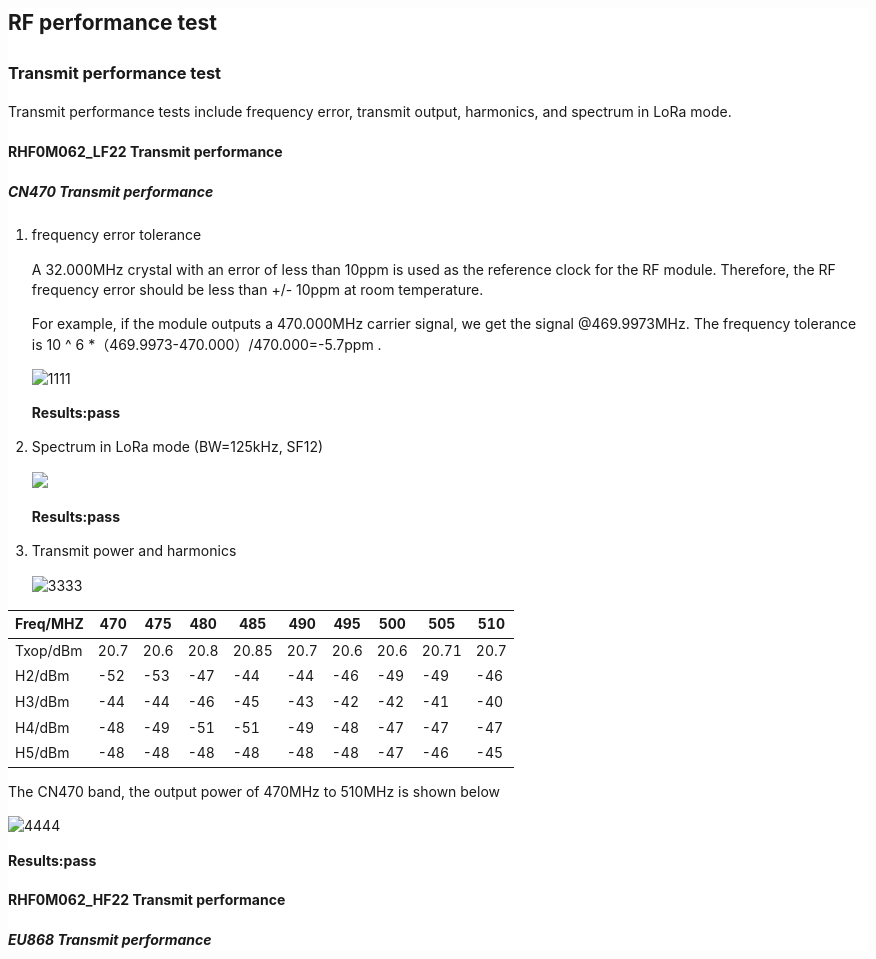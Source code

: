 ## RF performance test

### Transmit performance test

Transmit performance tests include frequency error, transmit output, harmonics, and spectrum in LoRa mode.

#### RHF0M062_LF22 Transmit performance

##### CN470 Transmit performance

1. frequency error tolerance

   A 32.000MHz crystal with an error of less than 10ppm is used as the reference clock for the RF module. Therefore, the RF frequency error should be less than +/- 10ppm at room temperature.

   For example, if the module outputs a 470.000MHz carrier signal, we get the signal @469.9973MHz. The frequency tolerance is 10 ^ 6 *（469.9973-470.000）/470.000=-5.7ppm .

   ![1111](https://risinghf-wiki.oss-cn-shenzhen.aliyuncs.com/upload/img/ea2b0267ed1cfc4b6aaa9f1b7ce1b8ac.jpg)

   **Results:pass**

2. Spectrum in LoRa mode (BW=125kHz, SF12)

   ![](https://risinghf-wiki.oss-cn-shenzhen.aliyuncs.com/upload/img/62baa50be456e2d484e10eb3119e92ac.jpeg)

   **Results:pass**

3. Transmit power and harmonics

   ![3333](https://risinghf-wiki.oss-cn-shenzhen.aliyuncs.com/upload/img/1c78ed2e29b668f9dc0e7cd35fca1a4a.jpg)

| Freq/MHZ | 470  | 475  | 480  | 485   | 490  | 495  | 500  | 505   | 510  |
| -------- | ---- | ---- | ---- | ----- | ---- | ---- | ---- | ----- | ---- |
| Txop/dBm | 20.7 | 20.6 | 20.8 | 20.85 | 20.7 | 20.6 | 20.6 | 20.71 | 20.7 |
| H2/dBm   | -52  | -53  | -47  | -44   | -44  | -46  | -49  | -49   | -46  |
| H3/dBm   | -44  | -44  | -46  | -45   | -43  | -42  | -42  | -41   | -40  |
| H4/dBm   | -48  | -49  | -51  | -51   | -49  | -48  | -47  | -47   | -47  |
| H5/dBm   | -48  | -48  | -48  | -48   | -48  | -48  | -47  | -46   | -45  |

 The CN470 band, the output power of 470MHz to 510MHz is shown below

![4444](https://risinghf-wiki.oss-cn-shenzhen.aliyuncs.com/upload/img/8f2b35b7228694b0138b74b9c79e7eeb.png)

**Results:pass**



#### RHF0M062_HF22 Transmit performance

#####  EU868 Transmit performance
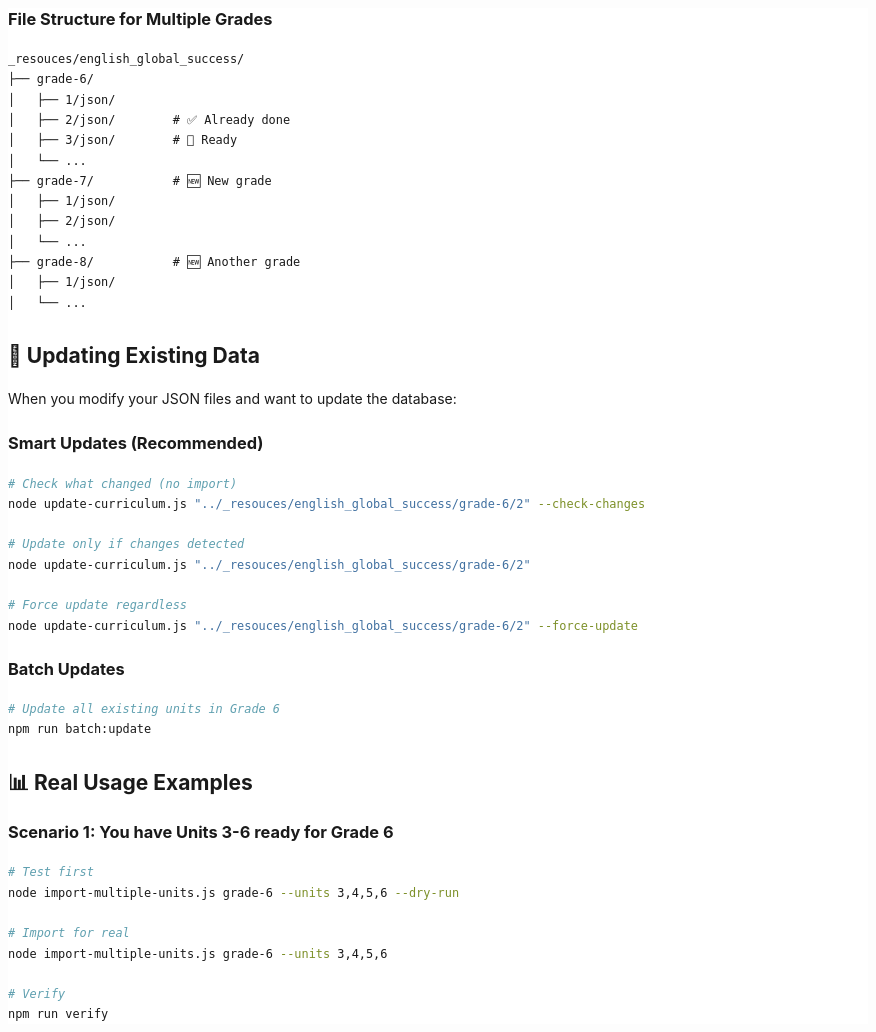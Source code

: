 ### File Structure for Multiple Grades
```
_resouces/english_global_success/
├── grade-6/
│   ├── 1/json/
│   ├── 2/json/        # ✅ Already done
│   ├── 3/json/        # 🎯 Ready
│   └── ...
├── grade-7/           # 🆕 New grade
│   ├── 1/json/
│   ├── 2/json/
│   └── ...
├── grade-8/           # 🆕 Another grade
│   ├── 1/json/
│   └── ...
```

## 🔄 **Updating Existing Data**

When you modify your JSON files and want to update the database:

### Smart Updates (Recommended)
```bash
# Check what changed (no import)
node update-curriculum.js "../_resouces/english_global_success/grade-6/2" --check-changes

# Update only if changes detected
node update-curriculum.js "../_resouces/english_global_success/grade-6/2"

# Force update regardless
node update-curriculum.js "../_resouces/english_global_success/grade-6/2" --force-update
```

### Batch Updates
```bash
# Update all existing units in Grade 6
npm run batch:update
```

## 📊 **Real Usage Examples**

### Scenario 1: You have Units 3-6 ready for Grade 6
```bash
# Test first
node import-multiple-units.js grade-6 --units 3,4,5,6 --dry-run

# Import for real
node import-multiple-units.js grade-6 --units 3,4,5,6

# Verify
npm run verify
```
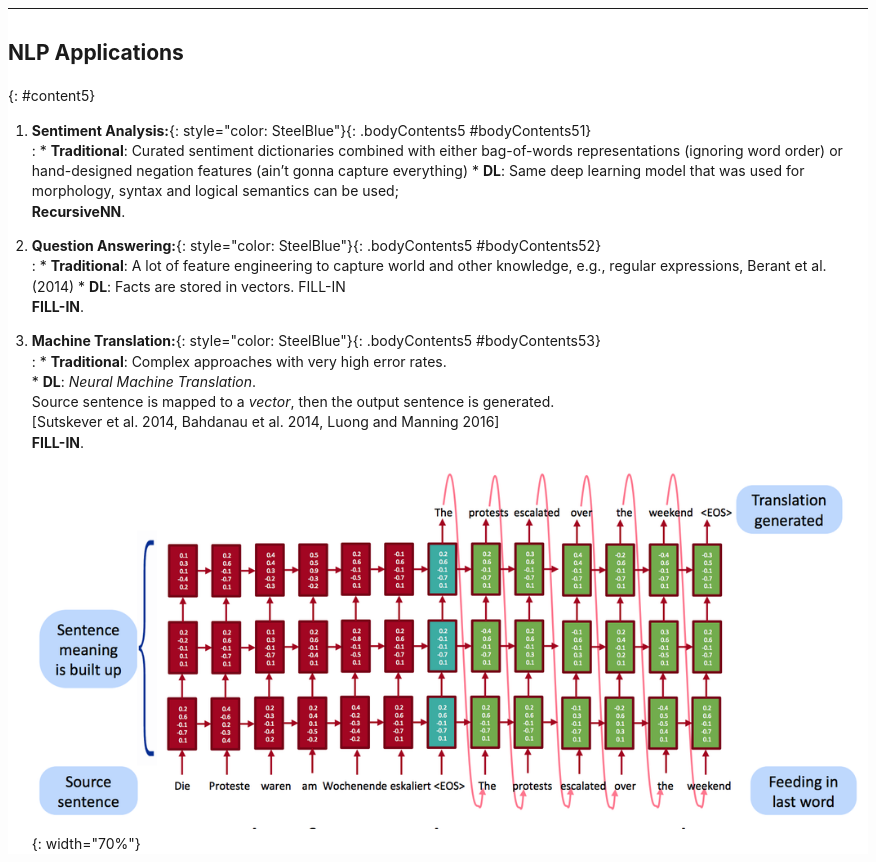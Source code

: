 


***

## NLP Applications
{: #content5}

1. **Sentiment Analysis:**{: style="color: SteelBlue"}{: .bodyContents5 #bodyContents51}  
    :   * __Traditional__: Curated sentiment dictionaries combined with either bag-of-words representations (ignoring word order) or hand-designed negation features (ain’t gonna capture everything)
        * __DL__: Same deep learning model that was used for morphology, syntax and logical semantics can be used;  
        __RecursiveNN__.        

2. **Question Answering:**{: style="color: SteelBlue"}{: .bodyContents5 #bodyContents52}  
    :   * __Traditional__: A lot of feature engineering to capture world and other knowledge, e.g., regular expressions, Berant et al. (2014)
        * __DL__: Facts are stored in vectors.  FILL-IN  
        __FILL-IN__.      


3. **Machine Translation:**{: style="color: SteelBlue"}{: .bodyContents5 #bodyContents53}  
    :   * __Traditional__: Complex approaches with very high error rates.  
        * __DL__: _Neural Machine Translation_.  
            Source sentence is mapped to a _vector_, then the output sentence is generated.  
            [Sutskever et al. 2014, Bahdanau et al. 2014, Luong and Manning 2016]  
        __FILL-IN__.   
        ![img](/main_files/dl/nlp/1/5.png){: width="70%"}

## WHAT THE EXERCISE ASKS
Would you please return all lines of the data that include the word "performance"?

## EXERCISE RESULT
: ## RF performance test
### Transmit performance test
Transmit performance tests include frequency error, transmit output, harmonics, and spectrum in LoRa mode.
#### RHF0M062_LF22 Transmit performance
##### CN470 Transmit performance
#### RHF0M062_HF22 Transmit performance
#####  EU868 Transmit performance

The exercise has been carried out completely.